2. A support assembly as claimed in claim 1 wherein said support platform is constituted by at least two support beams, said interconnecting means interconnecting said at least two support beams along a straight axis to form an elongated straight support beam.
3. A support assembly as claimed in claim 2 wherein said attachment means is constituted by an attachment flange secured at an inclined angle at opposed ends of said elongated straight support beam for abutment and securement with a respective one of said opposed transverse walls.
4. A support assembly as claimed in claim 3 wherein said flanges are provided with through bores for receiving anchor bolts for immovably securing said attachment flanges to said opposed transverse foundation walls.
5. A support assembly as claimed in claim 1 wherein there is further provided a turret support base secured to a top wall of one of said platform sections, said drive mechanism being detachably secured to said turret support base, said turret support base orienting said drive mechanism at a desired position relative to said support beam and said hole.
6. A support assembly as claimed in claim 5 wherein said drive mechanism is connected on a support platform which is pivotally connected to said turret support base, said drive mechanism having a shaft engaging and displacement mechanism for axially displacing said force transmitting shaft to drive and position said geothermal conduit loop into the ground, and adjustable inclination means to angulate said drive mechanism to position said force transmitting shaft at a desired angle.
7. A support assembly as claimed in claim 6 wherein said adjustable inclination means is constituted by an adjustable support rod pivotally connected at a top end to said drive mechanism, said adjustable support rod being guidingly received and displaceable in a pivoting linkage secured to said support base, and means to arrest said support rod at a desired position with respect to said pivoting linkage.
8. A support assembly as claimed in claim 7 wherein said means to arrest said support rod is comprised by a clamp.
9. A support assembly as claimed in claim 7 wherein said support rod is provided with a plurality of spaced-apart through holes, said means to arrest said support rod being comprised by a bolt fastener positionable through a passage in said pivoting linkage and a selected one of said spaced-apart through holes.
10. A support assembly as claimed in claim 5 wherein said support platform is constituted by three support beams, each said support beam having interconnection means for interconnecting said support beams along a straight axis to form an elongated straight support beam, and a turret support base secured to a top wall of a center one of said three support beams, said drive mechanism being detachably secured to said turret support base, said turret support base orienting said drive mechanism at a desired angular position relative to said support beam and said hole in said concrete floor.

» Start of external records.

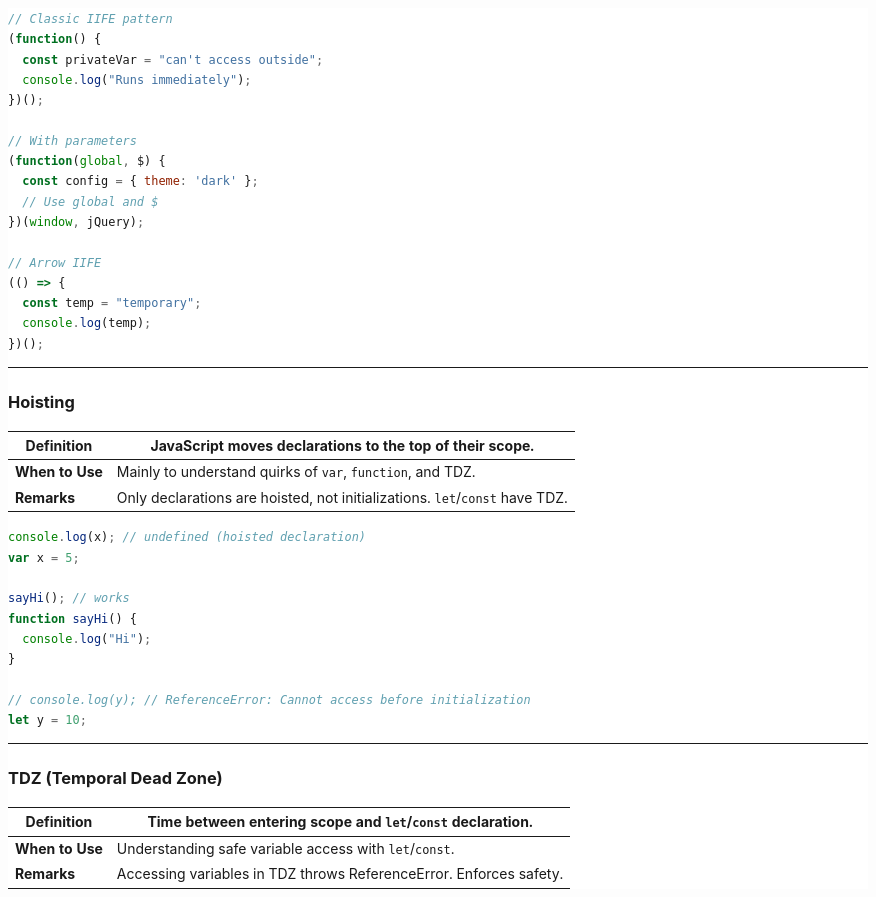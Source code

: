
 ```javascript
// Classic IIFE pattern
(function() {
  const privateVar = "can't access outside";
  console.log("Runs immediately");
})();

// With parameters
(function(global, $) {
  const config = { theme: 'dark' };
  // Use global and $
})(window, jQuery);

// Arrow IIFE
(() => {
  const temp = "temporary";
  console.log(temp);
})();
```

---

### **Hoisting**

| **Definition**  | JavaScript moves declarations to the top of their scope.                    |
| --------------- | --------------------------------------------------------------------------- |
| **When to Use** | Mainly to understand quirks of `var`, `function`, and TDZ.                  |
| **Remarks**     | Only declarations are hoisted, not initializations. `let`/`const` have TDZ. |

```javascript
console.log(x); // undefined (hoisted declaration)
var x = 5;

sayHi(); // works
function sayHi() {
  console.log("Hi");
}

// console.log(y); // ReferenceError: Cannot access before initialization
let y = 10;
```

---

### **TDZ (Temporal Dead Zone)**

| **Definition**  | Time between entering scope and `let`/`const` declaration.         |
| --------------- | ------------------------------------------------------------------ |
| **When to Use** | Understanding safe variable access with `let`/`const`.             |
| **Remarks**     | Accessing variables in TDZ throws ReferenceError. Enforces safety. |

11. A support assembly as claimed in claim 2 wherein said support beams are hollow metal support beams, and a carrying handle secured to a top wall of each said at least two hollow metal support beams.

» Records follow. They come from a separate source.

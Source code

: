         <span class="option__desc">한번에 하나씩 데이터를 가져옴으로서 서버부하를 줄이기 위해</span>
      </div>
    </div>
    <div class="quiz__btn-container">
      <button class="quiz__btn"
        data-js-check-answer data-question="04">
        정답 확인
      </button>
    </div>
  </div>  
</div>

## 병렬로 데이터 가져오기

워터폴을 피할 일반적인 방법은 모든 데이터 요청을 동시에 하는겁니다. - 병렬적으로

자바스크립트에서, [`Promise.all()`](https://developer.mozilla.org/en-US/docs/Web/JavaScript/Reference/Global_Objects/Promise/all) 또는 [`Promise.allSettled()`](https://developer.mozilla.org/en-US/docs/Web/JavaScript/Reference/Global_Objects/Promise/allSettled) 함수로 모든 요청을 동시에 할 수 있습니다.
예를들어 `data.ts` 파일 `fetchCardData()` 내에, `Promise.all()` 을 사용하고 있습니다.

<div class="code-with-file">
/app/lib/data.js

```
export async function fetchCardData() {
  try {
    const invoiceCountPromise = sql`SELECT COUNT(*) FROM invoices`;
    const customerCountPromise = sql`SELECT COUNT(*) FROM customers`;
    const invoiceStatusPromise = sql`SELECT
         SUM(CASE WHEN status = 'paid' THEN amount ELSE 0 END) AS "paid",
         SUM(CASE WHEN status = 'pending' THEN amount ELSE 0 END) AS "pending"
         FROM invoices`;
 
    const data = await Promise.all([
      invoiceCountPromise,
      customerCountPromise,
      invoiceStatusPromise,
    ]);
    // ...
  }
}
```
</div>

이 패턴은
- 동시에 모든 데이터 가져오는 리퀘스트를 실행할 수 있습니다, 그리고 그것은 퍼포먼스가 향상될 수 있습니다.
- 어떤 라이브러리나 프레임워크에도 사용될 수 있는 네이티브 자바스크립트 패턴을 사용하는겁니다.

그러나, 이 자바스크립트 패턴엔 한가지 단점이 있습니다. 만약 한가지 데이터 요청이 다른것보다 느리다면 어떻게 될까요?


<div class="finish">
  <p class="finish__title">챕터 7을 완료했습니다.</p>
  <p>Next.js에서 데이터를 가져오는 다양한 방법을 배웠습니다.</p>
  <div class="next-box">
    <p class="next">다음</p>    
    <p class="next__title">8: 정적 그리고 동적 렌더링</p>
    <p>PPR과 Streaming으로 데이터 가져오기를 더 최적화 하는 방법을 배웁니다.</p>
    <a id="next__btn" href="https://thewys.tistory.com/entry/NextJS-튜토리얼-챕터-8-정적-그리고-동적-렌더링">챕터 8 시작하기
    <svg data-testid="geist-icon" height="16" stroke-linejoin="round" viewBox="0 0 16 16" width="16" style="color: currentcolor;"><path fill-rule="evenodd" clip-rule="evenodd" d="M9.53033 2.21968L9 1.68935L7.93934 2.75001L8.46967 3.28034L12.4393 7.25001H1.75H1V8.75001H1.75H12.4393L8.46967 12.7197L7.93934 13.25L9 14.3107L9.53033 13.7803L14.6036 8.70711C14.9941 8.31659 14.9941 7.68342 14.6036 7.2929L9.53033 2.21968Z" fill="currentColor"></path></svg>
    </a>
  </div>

12. A support assembly as claimed in claim 2 wherein said interconnection means is constituted by a transverse connecting flange transversely secured to a transverse end of said support beams for interconnection with one another by the use of fastening means to interconnect said connecting flanges in abutting facial relationship.

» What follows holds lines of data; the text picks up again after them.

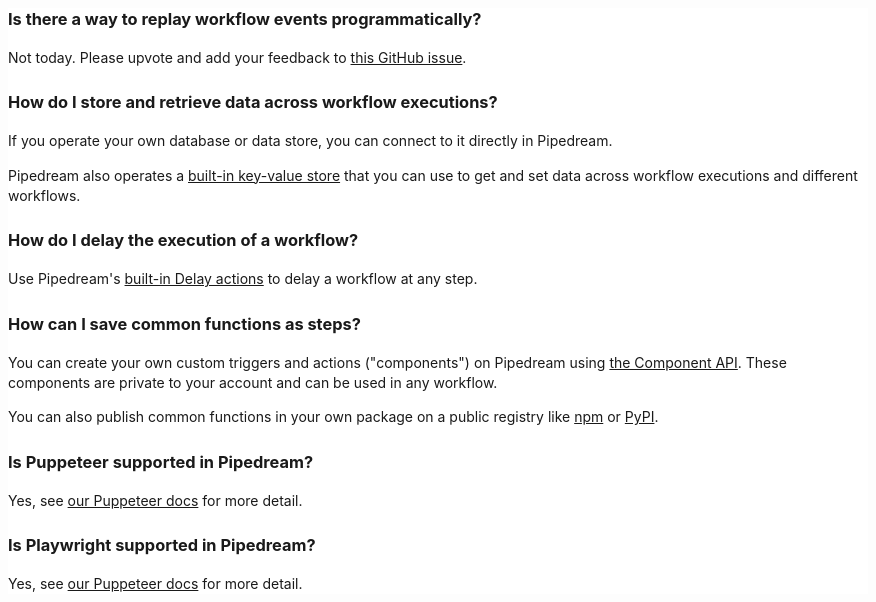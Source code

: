 ### Is there a way to replay workflow events programmatically?

Not today. Please upvote and add your feedback to [this GitHub issue](https://github.com/PipedreamHQ/pipedream/issues/2784).

### How do I store and retrieve data across workflow executions?

If you operate your own database or data store, you can connect to it directly in Pipedream.

Pipedream also operates a [built-in key-value store](/data-stores/) that you can use to get and set data across workflow executions and different workflows.

### How do I delay the execution of a workflow?

Use Pipedream's [built-in Delay actions](/workflows/flow-control/#delay) to delay a workflow at any step.

### How can I save common functions as steps?

You can create your own custom triggers and actions ("components") on Pipedream using [the Component API](/components/api/). These components are private to your account and can be used in any workflow.

You can also publish common functions in your own package on a public registry like [npm](https://www.npmjs.com/) or [PyPI](https://pypi.org/).

### Is Puppeteer supported in Pipedream?

Yes, see [our Puppeteer docs](/code/nodejs/browser-automation/#puppeteer) for more detail.

### Is Playwright supported in Pipedream?

Yes, see [our Puppeteer docs](/code/nodejs/browser-automation/#playwright) for more detail.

13. A support assembly as claimed in claim 6 wherein said support base is provided with locking means for engagement with said turret support base.
14. A support assembly as claimed in claim 13 wherein said locking means is provided by a lock bolt extendable through said support platform for engagement with a selected one of pin receiving holes disposed along a circular axis on a top face of said turret support base.
15. A method of installing a geothermal conduit system under a basement concrete floor comprising the steps of:
- i) forming a hole in said concrete floor spaced from opposed transverse foundation walls to expose the ground thereunder;
- ii) assembling on said concrete floor a support platform from platform sections;
- iii) securing opposed ends of said assembled support platform to a respective one of said opposed transverse foundation walls with said support platform extending at least partly over said hole;
- iv) securing a drive mechanism to said support platform over said hole;
- v) securing a force transmitting shaft having a soil penetrating head to said drive mechanism;
- vi) securing a geothermal flexible conduit loop to said soil penetrating head, and
- vii) operating said drive mechanism to displace said force transmitting shaft into the ground to bury at least part of said geothermal flexible conduit loop into the ground.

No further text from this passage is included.